### WHAT THE EXERCISE ASKS
Your output should be the lines from the one with "iOS (by chun" through the end of the entries below, set down word for word and nothing else.

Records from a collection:
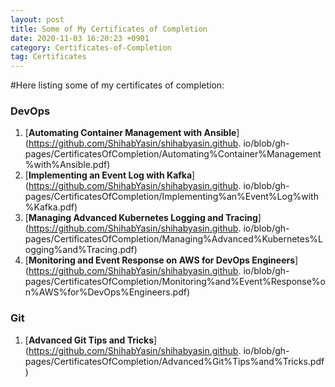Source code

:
 ```yaml
---
layout: post 
title: Some of My Certificates of Completion
date: 2020-11-03 16:20:23 +0901 
category: Certificates-of-Completion
tag: Certificates
---
```


#Here listing some of my certificates of completion:

### DevOps
1. [**Automating Container Management with Ansible**](https://github.com/ShihabYasin/shihabyasin.github.
io/blob/gh-pages/CertificatesOfCompletion/Automating%Container%Management%with%Ansible.pdf)
2. [**Implementing an Event Log with Kafka**](https://github.com/ShihabYasin/shihabyasin.github.
   io/blob/gh-pages/CertificatesOfCompletion/Implementing%an%Event%Log%with%Kafka.pdf)
3. [**Managing Advanced Kubernetes Logging and Tracing**](https://github.com/ShihabYasin/shihabyasin.github.
   io/blob/gh-pages/CertificatesOfCompletion/Managing%Advanced%Kubernetes%Logging%and%Tracing.pdf)
4. [**Monitoring and Event Response on AWS for DevOps Engineers**](https://github.com/ShihabYasin/shihabyasin.github.
   io/blob/gh-pages/CertificatesOfCompletion/Monitoring%and%Event%Response%on%AWS%for%DevOps%Engineers.pdf)


### Git
1. [**Advanced Git Tips and Tricks**](https://github.com/ShihabYasin/shihabyasin.github.
io/blob/gh-pages/CertificatesOfCompletion/Advanced%Git%Tips%and%Tricks.pdf)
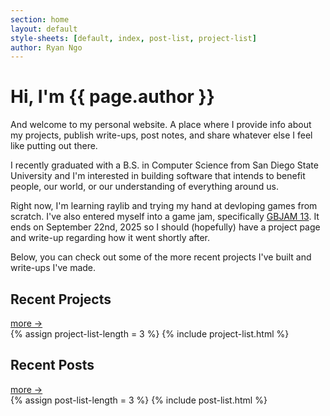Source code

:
```yaml
---
section: home
layout: default 
style-sheets: [default, index, post-list, project-list]
author: Ryan Ngo
---
```


<h1>Hi, I'm <span class="title-highlight">{{ page.author }}</span></h1>

And welcome to my personal website. A place where I provide info about my
projects, publish write-ups, post notes, and share whatever else I feel
like putting out there.

I recently graduated with a B.S. in Computer Science from San Diego State University
and I'm interested in building software that intends to benefit people, our world, 
or our understanding of everything around us.

Right now, I'm learning raylib and trying my hand at devloping games from 
scratch. I've also entered myself into a game jam, specifically [GBJAM 13](https://itch.io/jam/gbjam-13). 
It ends on September 22nd, 2025 so I should (hopefully) have a project page 
and write-up regarding how it went shortly after.

Below, you can check out some of the more recent projects I've built and 
write-ups I've made.

<div class="list-heading">
    <h2>Recent Projects</h2>
    <a href="{{ site.docs[1].url }}"> more -></a>
</div>
{% assign project-list-length = 3 %}
{% include project-list.html %}

<div class="list-heading">
    <h2>Recent Posts</h2>
    <a href="{{ site.docs[2].url }}"> more -></a>
</div>
{% assign post-list-length = 3 %}
{% include post-list.html %}
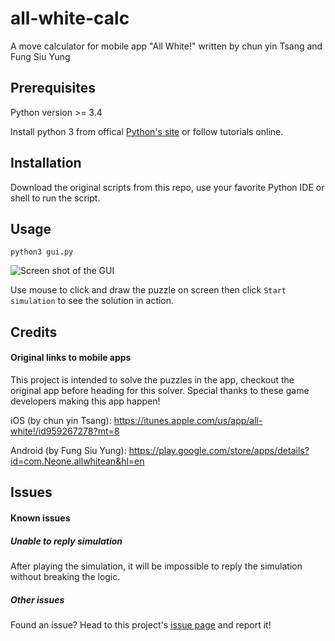 # all-white-calc
A move calculator for mobile app "All White!" written by chun yin Tsang and Fung Siu Yung

## Prerequisites
Python version >= 3.4

Install python 3 from offical [Python's site](https://www.python.org/downloads/) or follow tutorials online.

## Installation
Download the original scripts from this repo, use your favorite Python IDE or shell to run the script.

## Usage
``` python3 gui.py ```

![Screen shot of the GUI](https://raw.githubusercontent.com/prankymat/all-white-calc/raw/screenshot.png)

Use mouse to click and draw the puzzle on screen then click ```Start simulation``` to see the solution in action.

## Credits
#### Original links to mobile apps
This project is intended to solve the puzzles in the app, checkout the original app before heading for this solver. Special thanks to these game developers making this app happen!

iOS (by chun yin Tsang): https://itunes.apple.com/us/app/all-white!/id959267278?mt=8

Android (by Fung Siu Yung): https://play.google.com/store/apps/details?id=com.Neone.allwhitean&hl=en

## Issues
#### Known issues
##### Unable to reply simulation
After playing the simulation, it will be impossible to reply the simulation without breaking the logic.

##### Other issues
Found an issue? Head to this project's [issue page](../../issues) and report it!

### ANSWER TO THE PROBLEM
iOS (by chun yin Tsang): https://itunes.apple.com/us/app/all-white!/id959267278?mt=8

Android (by Fung Siu Yung): https://play.google.com/store/apps/details?id=com.Neone.allwhitean&hl=en

## Issues
#### Known issues
##### Unable to reply simulation
After playing the simulation, it will be impossible to reply the simulation without breaking the logic.

##### Other issues
Found an issue? Head to this project's [issue page](../../issues) and report it!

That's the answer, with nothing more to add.